Problem requirements - How many lines in this data contain the string "subsubsection"? Reply with the number only.

Listed entries -

———

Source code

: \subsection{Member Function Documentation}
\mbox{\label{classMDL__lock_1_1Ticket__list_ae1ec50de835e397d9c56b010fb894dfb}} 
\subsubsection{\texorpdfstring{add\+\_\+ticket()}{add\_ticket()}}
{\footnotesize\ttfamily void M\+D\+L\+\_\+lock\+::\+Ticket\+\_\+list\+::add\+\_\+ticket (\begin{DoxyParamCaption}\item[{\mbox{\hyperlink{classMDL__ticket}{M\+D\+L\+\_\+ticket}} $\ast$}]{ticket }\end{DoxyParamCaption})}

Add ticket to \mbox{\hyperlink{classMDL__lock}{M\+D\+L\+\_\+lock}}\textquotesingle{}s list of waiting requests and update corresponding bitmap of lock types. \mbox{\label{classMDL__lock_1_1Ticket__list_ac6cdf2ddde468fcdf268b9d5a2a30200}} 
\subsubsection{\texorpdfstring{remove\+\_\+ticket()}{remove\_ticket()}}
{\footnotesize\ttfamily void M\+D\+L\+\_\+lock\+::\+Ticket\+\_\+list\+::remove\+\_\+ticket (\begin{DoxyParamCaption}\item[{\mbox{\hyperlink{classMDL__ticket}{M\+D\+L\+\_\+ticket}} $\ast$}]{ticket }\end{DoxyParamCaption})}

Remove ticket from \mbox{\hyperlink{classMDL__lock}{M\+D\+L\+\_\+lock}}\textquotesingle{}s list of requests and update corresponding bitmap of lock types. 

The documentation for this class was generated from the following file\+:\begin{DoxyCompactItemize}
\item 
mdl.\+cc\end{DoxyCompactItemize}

———

Answer space - 2